Each line of data below must be printed exactly as written, with any pictures removed.
::: RECORDS
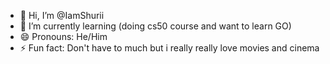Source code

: - 👋 Hi, I’m @IamShurii
- 🌱 I’m currently learning (doing cs50 course and want to learn GO)
- 😄 Pronouns: He/Him
- ⚡ Fun fact: Don't have to much but i really really love movies and cinema

<!---
IamShurii/IamShurii is a ✨ special ✨ repository because its `README.md` (this file) appears on your GitHub profile.
You can click the Preview link to take a look at your changes.
--->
::::::
**OUTPUT FOR THIS EXERCISE:**
Source code

: - 👋 Hi, I’m @IamShurii
- 🌱 I’m currently learning (doing cs50 course and want to learn GO)
- 😄 Pronouns: He/Him
- ⚡ Fun fact: Don't have to much but i really really love movies and cinema

<!---
IamShurii/IamShurii is a ✨ special ✨ repository because its `README.md` (this file) appears on your GitHub profile.
You can click the Preview link to take a look at your changes.
--->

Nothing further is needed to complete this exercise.